Vexing delays: Atlantic Avenue near Barclays Center will be constricted through late 2017, nearly twice as long as promised
|Blue fence constricts three lanes. Photo: AY webcam|
That delayed schedule was disclosed almost casually by Forest City Ratner executive Ashley Cotton last night at the periodic Atlantic Yards Community Update meeting held at the Shirley Chisholm State Office Building at 55 Hanson Place.
And it was backed up by Empire State Development (ESD), the state agency that oversees/shepherds the project.
The original timeline
|Timeline announced in June 2014 for green roof and West Portal work|
Construction of the arena's green roof, Cotton said, "is really close to being done," with nearly all the sedum installed, and officials "expect the crane to be gone in the month of October."
That actually represents two separate delays. As shown in the timeline above, the green roof was originally supposed to be finished in July 2015, with the last crane gone by June. Instead, the project was delayed, as I reported in February, in part because of weather.
This past June, at a Community Update meeting, Cotton said the Atlantic Avenue crane would be "gone this summer, that's our expectation." That didn't happen either.
Clogging Atlantic Avenue
Last night, Cotton said the crane removal "unfortunately" doesn't remove the MPT (maintenance and protection of traffic measures) on Atlantic Avenue.
"As a reminder," she said, "that really is the MPT for the West Portal work, and we tucked the crane for the arena green roof" into it. A small piece of Atlantic Avenue may become free near the arena entrance, she said, the the street will still be constricted.
She said the West Portal would be complete in 2017, thus allowing a more direct connection between the railyard, where cars are stored and serviced, and the transit hub.

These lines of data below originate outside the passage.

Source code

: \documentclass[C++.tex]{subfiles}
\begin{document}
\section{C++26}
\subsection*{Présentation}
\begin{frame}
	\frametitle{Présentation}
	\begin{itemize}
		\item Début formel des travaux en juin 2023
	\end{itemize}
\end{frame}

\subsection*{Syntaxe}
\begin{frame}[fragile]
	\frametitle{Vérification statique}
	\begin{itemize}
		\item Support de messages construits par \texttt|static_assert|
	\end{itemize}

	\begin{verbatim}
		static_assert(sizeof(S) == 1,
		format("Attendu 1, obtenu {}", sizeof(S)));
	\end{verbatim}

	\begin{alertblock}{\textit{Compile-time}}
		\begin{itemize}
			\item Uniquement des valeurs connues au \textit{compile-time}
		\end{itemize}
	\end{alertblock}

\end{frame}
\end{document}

As shown in the timeline above, it was supposed to take 21 months--with a 19-month traffic detour--and be finished by February 2016. If it lasts until the end of 2017, the traffic detour will have lasted 41 months.
Had the West Portal been built as originally planned along with arena construction, it would have constricted traffic only ten months.
"This goes to the question of openness and disclosure," commented Peter Krashes of the Dean Street Block Association. He referenced an ESD board meeting last November, when then-CEO Kenneth Adams lamented the narrowing of Atlantic Avenue and asked when the traffic issue would be resolved--and was told 2015.
"It's a construction project, and timelines change," stated Sam Filler, Director, Atlantic Yards Project, for ESD, offering an all-purpose defense.
"It's a two-year change on a major thoroughfare," countered Krashes.
Gib Veconi of the Prospect Heights Neighborhood Development Council asked for specifics about project completion.
"Towards the end" of 2017, responded Forest City executive Jane Marshall. "Almost when the yard is complete."
"About two years from now," Veconi said.
"That's very complex work," Marshall continued.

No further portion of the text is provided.